A tout cela il faudra encore ajouter que les pouvoirs du juge
de la mise en état semblent destinés à s'accroître
: on pourra ici mentionner le fait que le celèbre "rapport
Coulon (96)" vient de recommander, entre autres, l'introduction
d'une instruction plus dynamique de la procédure devant
le T.G.I. avec renforcement des pouvoirs du juge de la mise en
état, qui pourra statuer sur l'ensemble des exceptions
de procédure (97).
Cette perspective d'un juge plus "interventionniste"
semble être aussi envisagée au niveau supranational.
Ainsi, le Principe 3 de l'Annexe à la Recommandation n°
R (84) 5 adoptée par le Comité des Ministres du
Conseil de l'Europe le 28 février 1984 (Principes de
procédure civile propres à améliorer le fonctionnement
de la justice), établit que "Le juge devrait,
au moins lors de l'audience préliminaire, mais si possible
à tous les stades de la procédure, jouer un rôle
actif afin d'assurer, dans le respect des droits des parties et
du principe de leur égalité, un déroulement
rapide des procédures. Notamment, il devrait avoir, d'office,
les pouvoirs de demander aux parties toutes clarifications utiles,
de les faire comparaître personnellement, de soulever des
questions de droit, de rechercher les preuves au moins dans les
cas où le fond du litige n'est pas à la disposition
des parties, de diriger l'administration des preuves, d'exclure
des témoins si leur déposition éventuelle
manque de pertinence par rapport à l'affaire, de limiter
le nombre, s'il est excessif, des témoins appelés
à déposer sur les mêmes faits. Ces pouvoirs
devraient être exercés sans pour autant déborder
l'objet de l'action".
Le chemin emprunté par le législateur italien se
dirige, comme on vient de le voir, vers une direction tout à
fait opposée. Je m'abstiendrai ici de porter une appréciation
sur cette évolution, qui d'ailleurs est influencée
en Italie par la nécessité d'abréger la durée
scandaleuse de nos procédures. Je me bornerai seulement
à remarquer que plus importants sont les pouvoirs du juge,
plus haut doit être le niveau de son professionnalisme et
que dans cette matière beaucoup reste à faire.
L'administration judiciaire de la preuve est peut-être la
partie de la procédure civile la moins étudiée
dans les universités italiennes, surtout en ce qui concerne
ses aspects techniques.
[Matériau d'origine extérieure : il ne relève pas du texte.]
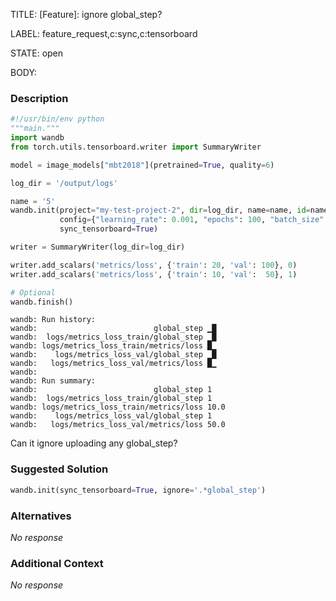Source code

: TITLE:
[Feature]: ignore global_step?

LABEL:
feature_request,c:sync,c:tensorboard

STATE:
open

BODY:
### Description

```python
#!/usr/bin/env python
"""main."""
import wandb
from torch.utils.tensorboard.writer import SummaryWriter

model = image_models["mbt2018"](pretrained=True, quality=6)

log_dir = '/output/logs'

name = '5'
wandb.init(project="my-test-project-2", dir=log_dir, name=name, id=name,
           config={"learning_rate": 0.001, "epochs": 100, "batch_size": 128},
           sync_tensorboard=True)

writer = SummaryWriter(log_dir=log_dir)

writer.add_scalars('metrics/loss', {'train': 20, 'val': 100}, 0)
writer.add_scalars('metrics/loss', {'train': 10, 'val':  50}, 1)

# Optional
wandb.finish()
```

```
wandb: Run history:
wandb:                          global_step ▁█
wandb:  logs/metrics_loss_train/global_step ▁█
wandb: logs/metrics_loss_train/metrics/loss █▁
wandb:    logs/metrics_loss_val/global_step ▁█
wandb:   logs/metrics_loss_val/metrics/loss █▁
wandb:
wandb: Run summary:
wandb:                          global_step 1
wandb:  logs/metrics_loss_train/global_step 1
wandb: logs/metrics_loss_train/metrics/loss 10.0
wandb:    logs/metrics_loss_val/global_step 1
wandb:   logs/metrics_loss_val/metrics/loss 50.0
```

Can it ignore uploading any global_step?


### Suggested Solution

```python
wandb.init(sync_tensorboard=True, ignore='.*global_step')
```

### Alternatives

_No response_

### Additional Context

_No response_

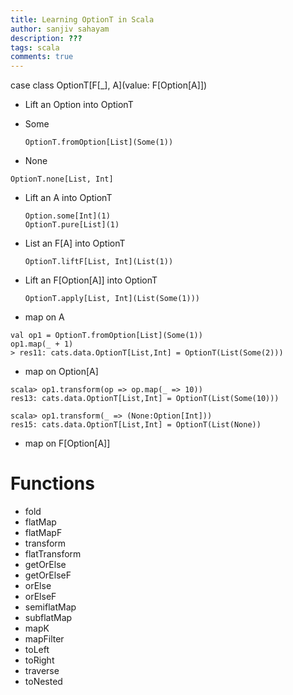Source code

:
 ```yaml
---
title: Learning OptionT in Scala
author: sanjiv sahayam
description: ???
tags: scala
comments: true
---
```


case class OptionT[F[_], A](value: F[Option[A]])

- Lift an Option into OptionT
 - Some
    ```
    OptionT.fromOption[List](Some(1))
    ```

 - None
  ```
  OptionT.none[List, Int]
  ```

- Lift an A into OptionT
   ```
  Option.some[Int](1)
  OptionT.pure[List](1)
  ```
- List an F[A] into OptionT
  ```
  OptionT.liftF[List, Int](List(1))
  ```

- Lift an F[Option[A]] into OptionT
  ```
  OptionT.apply[List, Int](List(Some(1)))
  ```
- map on A
```
val op1 = OptionT.fromOption[List](Some(1))
op1.map(_ + 1)
> res11: cats.data.OptionT[List,Int] = OptionT(List(Some(2)))
```
- map on Option[A]
```
scala> op1.transform(op => op.map(_ => 10))
res13: cats.data.OptionT[List,Int] = OptionT(List(Some(10)))

scala> op1.transform(_ => (None:Option[Int]))
res15: cats.data.OptionT[List,Int] = OptionT(List(None))
```

- map on F[Option[A]] 

# Functions
- fold
- flatMap
- flatMapF
- transform
- flatTransform
- getOrElse
- getOrElseF
- orElse
- orElseF
- semiflatMap
- subflatMap
- mapK
- mapFilter
- toLeft
- toRight
- traverse
- toNested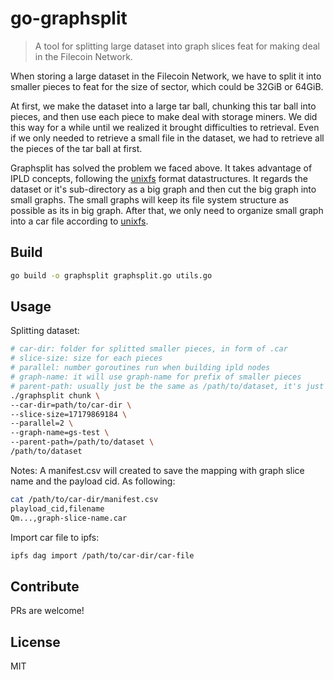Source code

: go-graphsplit
==================
> A tool for splitting large dataset into graph slices feat for making deal in the Filecoin Network.


When storing a large dataset in the Filecoin Network, we have to split it into smaller pieces to feat for the size of sector, which could be 32GiB or 64GiB.

At first, we make the dataset into a large tar ball, chunking this tar ball into pieces, and then use each piece to make deal with storage miners. We did this way for a while until we realized it brought difficulties to retrieval. Even if we only needed to retrieve a small file in the dataset, we had to retrieve all the pieces of the tar ball at first. 

Graphsplit has solved the problem we faced above. It takes advantage of IPLD concepts, following the [unixfs](https://github.com/ipfs/go-unixfs) format datastructures. It regards the dataset or it's sub-directory as a big graph and then cut the big graph into small graphs. The small graphs will keep its file system structure as possible as its in big graph. After that, we only need to organize small graph into a car file according to [unixfs](https://github.com/ipfs/go-unixfs).

## Build
```sh
go build -o graphsplit graphsplit.go utils.go
```

## Usage

Splitting dataset:
```sh
# car-dir: folder for splitted smaller pieces, in form of .car
# slice-size: size for each pieces
# parallel: number goroutines run when building ipld nodes
# graph-name: it will use graph-name for prefix of smaller pieces
# parent-path: usually just be the same as /path/to/dataset, it's just a method to figure out relative path when building IPLD graph
./graphsplit chunk \
--car-dir=path/to/car-dir \
--slice-size=17179869184 \
--parallel=2 \
--graph-name=gs-test \
--parent-path=/path/to/dataset \
/path/to/dataset
```
Notes: A manifest.csv will created to save the mapping with graph slice name and the payload cid. As following:
```sh
cat /path/to/car-dir/manifest.csv
playload_cid,filename
Qm...,graph-slice-name.car
```

Import car file to ipfs: 
```sh
ipfs dag import /path/to/car-dir/car-file
```

## Contribute

PRs are welcome!


## License

MIT

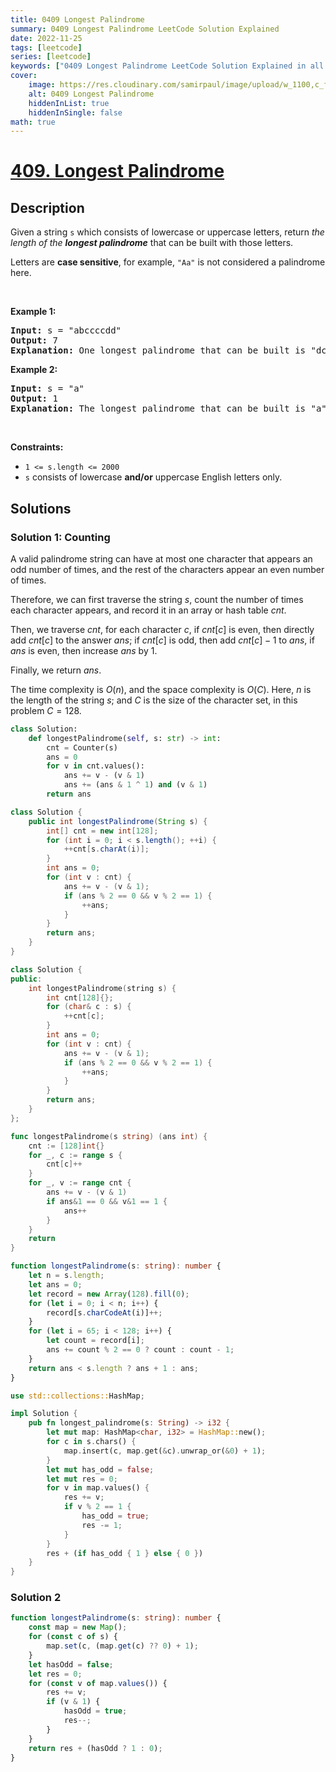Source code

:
 ```yaml
---
title: 0409 Longest Palindrome
summary: 0409 Longest Palindrome LeetCode Solution Explained
date: 2022-11-25
tags: [leetcode]
series: [leetcode]
keywords: ["0409 Longest Palindrome LeetCode Solution Explained in all languages", "0409 Longest Palindrome", "LeetCode", "leetcode solution in Python3 C++ Java Go PHP Ruby Swift TypeScript Rust C# JavaScript C", "GeeksforGeeks", "InterviewBit", "Coding Ninjas", "HackerRank", "HackerEarth", "CodeChef", "TopCoder", "AlgoExpert", "freeCodeCamp", "Codeforces", "GitHub", "AtCoder", "Samir Paul"]
cover:
    image: https://res.cloudinary.com/samirpaul/image/upload/w_1100,c_fit,co_rgb:FFFFFF,l_text:Arial_75_bold:0409 Longest Palindrome - Solution Explained/problem-solving.webp
    alt: 0409 Longest Palindrome
    hiddenInList: true
    hiddenInSingle: false
math: true
---
```



# [409. Longest Palindrome](https://leetcode.com/problems/longest-palindrome)


## Description

<p>Given a string <code>s</code> which consists of lowercase or uppercase letters, return <em>the length of the <strong>longest palindrome</strong></em>&nbsp;that can be built with those letters.</p>

<p>Letters are <strong>case sensitive</strong>, for example,&nbsp;<code>&quot;Aa&quot;</code> is not considered a palindrome here.</p>

<p>&nbsp;</p>
<p><strong class="example">Example 1:</strong></p>

<pre>
<strong>Input:</strong> s = &quot;abccccdd&quot;
<strong>Output:</strong> 7
<strong>Explanation:</strong> One longest palindrome that can be built is &quot;dccaccd&quot;, whose length is 7.
</pre>

<p><strong class="example">Example 2:</strong></p>

<pre>
<strong>Input:</strong> s = &quot;a&quot;
<strong>Output:</strong> 1
<strong>Explanation:</strong> The longest palindrome that can be built is &quot;a&quot;, whose length is 1.
</pre>

<p>&nbsp;</p>
<p><strong>Constraints:</strong></p>

<ul>
	<li><code>1 &lt;= s.length &lt;= 2000</code></li>
	<li><code>s</code> consists of lowercase <strong>and/or</strong> uppercase English&nbsp;letters only.</li>
</ul>

## Solutions

### Solution 1: Counting

A valid palindrome string can have at most one character that appears an odd number of times, and the rest of the characters appear an even number of times.

Therefore, we can first traverse the string $s$, count the number of times each character appears, and record it in an array or hash table $cnt$.

Then, we traverse $cnt$, for each character $c$, if $cnt[c]$ is even, then directly add $cnt[c]$ to the answer $ans$; if $cnt[c]$ is odd, then add $cnt[c] - 1$ to $ans$, if $ans$ is even, then increase $ans$ by $1$.

Finally, we return $ans$.

The time complexity is $O(n)$, and the space complexity is $O(C)$. Here, $n$ is the length of the string $s$; and $C$ is the size of the character set, in this problem $C = 128$.

<!-- tabs:start -->

```python
class Solution:
    def longestPalindrome(self, s: str) -> int:
        cnt = Counter(s)
        ans = 0
        for v in cnt.values():
            ans += v - (v & 1)
            ans += (ans & 1 ^ 1) and (v & 1)
        return ans
```

```java
class Solution {
    public int longestPalindrome(String s) {
        int[] cnt = new int[128];
        for (int i = 0; i < s.length(); ++i) {
            ++cnt[s.charAt(i)];
        }
        int ans = 0;
        for (int v : cnt) {
            ans += v - (v & 1);
            if (ans % 2 == 0 && v % 2 == 1) {
                ++ans;
            }
        }
        return ans;
    }
}
```

```cpp
class Solution {
public:
    int longestPalindrome(string s) {
        int cnt[128]{};
        for (char& c : s) {
            ++cnt[c];
        }
        int ans = 0;
        for (int v : cnt) {
            ans += v - (v & 1);
            if (ans % 2 == 0 && v % 2 == 1) {
                ++ans;
            }
        }
        return ans;
    }
};
```

```go
func longestPalindrome(s string) (ans int) {
	cnt := [128]int{}
	for _, c := range s {
		cnt[c]++
	}
	for _, v := range cnt {
		ans += v - (v & 1)
		if ans&1 == 0 && v&1 == 1 {
			ans++
		}
	}
	return
}
```

```ts
function longestPalindrome(s: string): number {
    let n = s.length;
    let ans = 0;
    let record = new Array(128).fill(0);
    for (let i = 0; i < n; i++) {
        record[s.charCodeAt(i)]++;
    }
    for (let i = 65; i < 128; i++) {
        let count = record[i];
        ans += count % 2 == 0 ? count : count - 1;
    }
    return ans < s.length ? ans + 1 : ans;
}
```

```rust
use std::collections::HashMap;

impl Solution {
    pub fn longest_palindrome(s: String) -> i32 {
        let mut map: HashMap<char, i32> = HashMap::new();
        for c in s.chars() {
            map.insert(c, map.get(&c).unwrap_or(&0) + 1);
        }
        let mut has_odd = false;
        let mut res = 0;
        for v in map.values() {
            res += v;
            if v % 2 == 1 {
                has_odd = true;
                res -= 1;
            }
        }
        res + (if has_odd { 1 } else { 0 })
    }
}
```

<!-- tabs:end -->

### Solution 2

<!-- tabs:start -->

```ts
function longestPalindrome(s: string): number {
    const map = new Map();
    for (const c of s) {
        map.set(c, (map.get(c) ?? 0) + 1);
    }
    let hasOdd = false;
    let res = 0;
    for (const v of map.values()) {
        res += v;
        if (v & 1) {
            hasOdd = true;
            res--;
        }
    }
    return res + (hasOdd ? 1 : 0);
}
```

<!-- tabs:end -->

<!-- end -->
L'absence d'une école de la magistrature,
d'ailleurs, nous a jusqu'à maintenant empêché
d'élaborer sur le plan didactique des stratégies
d'apprentissage de la gestion concrète des mesures d'instruction
comparables à celles qu'on transmet aux auditeurs français
au cours de leur "scolarité bordelaise" (98), où,
comme j'ai pu personnellement constater, les jeunes collègues
découvrent avant même le début de la profession
de magistrat ce qu'en Italie on apprend souvent aux frais du justiciable.
La perspective de création en Italie d'une école
de la magistrature sur le modèle de l'E.N.M. (99) nous incite
donc a être moins pessimistes sur cet aspect du problème
de l'administration judiciaire de la preuve.